- Nano Express
- Open Access
Capacitance-Voltage Characteristics of Thin-film Transistors Fabricated with Solution-Processed Semiconducting Carbon Nanotube Networks
© Cai et al. 2015
- Received: 20 May 2015
- Accepted: 2 July 2015
- Published: 15 July 2015
We report the capacitance-voltage (C-V) measurements on thin-film transistors (TFTs) using solution-processed semiconducting carbon nanotube networks with different densities and channel lengths. From the measured C-V characteristics, gate capacitance and field-effect mobility (up to ~50 cm2 V−1 s−1) of the TFTs were evaluated with better precision compared with the results obtained from calculated gate capacitance. The C-V characteristics measured under different frequencies further enabled the extraction and analysis of the interface trap density at the nanotube-dielectric layer interface, which was found to increase significantly as the network density increases.
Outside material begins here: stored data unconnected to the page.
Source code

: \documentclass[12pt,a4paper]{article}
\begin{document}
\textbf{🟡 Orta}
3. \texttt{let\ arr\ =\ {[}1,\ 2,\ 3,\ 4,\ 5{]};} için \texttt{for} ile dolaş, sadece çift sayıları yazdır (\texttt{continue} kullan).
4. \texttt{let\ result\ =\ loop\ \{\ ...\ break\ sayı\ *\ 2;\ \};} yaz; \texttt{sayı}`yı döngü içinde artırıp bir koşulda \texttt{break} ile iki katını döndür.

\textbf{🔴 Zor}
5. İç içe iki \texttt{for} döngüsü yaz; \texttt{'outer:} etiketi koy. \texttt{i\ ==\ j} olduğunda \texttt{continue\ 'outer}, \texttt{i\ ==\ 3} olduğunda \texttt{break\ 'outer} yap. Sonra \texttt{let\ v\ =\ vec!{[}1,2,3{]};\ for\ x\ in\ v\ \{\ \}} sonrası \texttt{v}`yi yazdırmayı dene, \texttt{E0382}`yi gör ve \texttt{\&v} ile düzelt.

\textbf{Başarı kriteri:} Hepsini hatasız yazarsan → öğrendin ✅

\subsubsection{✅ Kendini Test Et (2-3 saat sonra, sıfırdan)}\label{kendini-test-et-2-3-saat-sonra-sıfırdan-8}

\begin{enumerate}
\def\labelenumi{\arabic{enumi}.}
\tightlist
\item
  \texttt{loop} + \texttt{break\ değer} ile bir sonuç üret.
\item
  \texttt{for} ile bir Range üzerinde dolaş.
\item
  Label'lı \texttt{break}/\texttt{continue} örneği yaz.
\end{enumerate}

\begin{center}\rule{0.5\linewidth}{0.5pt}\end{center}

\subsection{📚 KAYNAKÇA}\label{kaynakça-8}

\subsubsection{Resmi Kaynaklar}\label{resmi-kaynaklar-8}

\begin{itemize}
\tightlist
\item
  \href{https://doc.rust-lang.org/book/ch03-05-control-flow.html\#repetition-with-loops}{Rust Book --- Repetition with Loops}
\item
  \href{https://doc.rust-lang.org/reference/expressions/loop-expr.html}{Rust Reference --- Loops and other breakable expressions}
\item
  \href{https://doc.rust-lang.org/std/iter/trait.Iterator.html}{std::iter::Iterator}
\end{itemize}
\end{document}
The results presented here indicate that C-V measurement is a powerful tool to assess the electrical performance and to investigate the carrier transport mechanism of TFTs based on carbon nanotubes.
- Carbon nanotube network
- Thin-film transistor
- Gate capacitance
- Interface trap density
Owing to its extremely large carrier mean free path and high mobility, semiconducting single-wall carbon nanotube (sSWCNT) is considered as one of the promising candidates for beyond-silicon electronics [1–3]. However, despite the tremendous progress made in individual sSWCNT electronic device and circuit research, scalable fabrication and integration of large quantities of devices with uniform performance remain to be greatly challenging, largely due to the structure heterogeneity of carbon nanotubes and difficulties in assembling them with nanoscale precision . On the other hand, using random networks of carbon nanotubes for applications in thin-film transistors (TFTs) has recently shown great promise. Such devices offer mechanical flexibility and optical transparency and can be easily fabricated in a scalable fashion with far superior device performance and long-term air-stability compared with amorphous silicon or organic semiconductors [5–11]. Among various approaches used for assembling random carbon nanotube networks, solution-processed semiconductor-enriched carbon nanotubes possess additional advantages of low-cost and room temperature processes [6, 8–10, 12]. With the ongoing pavement towards reliable dispersion of longer nanotubes with higher purity separation process , large-scale, high-performance, flexible carbon nanotube TFTs have already found wide applications in compliant integrated circuits, organic light-emitting displays, and electronic skins [5, 9, 11, 14].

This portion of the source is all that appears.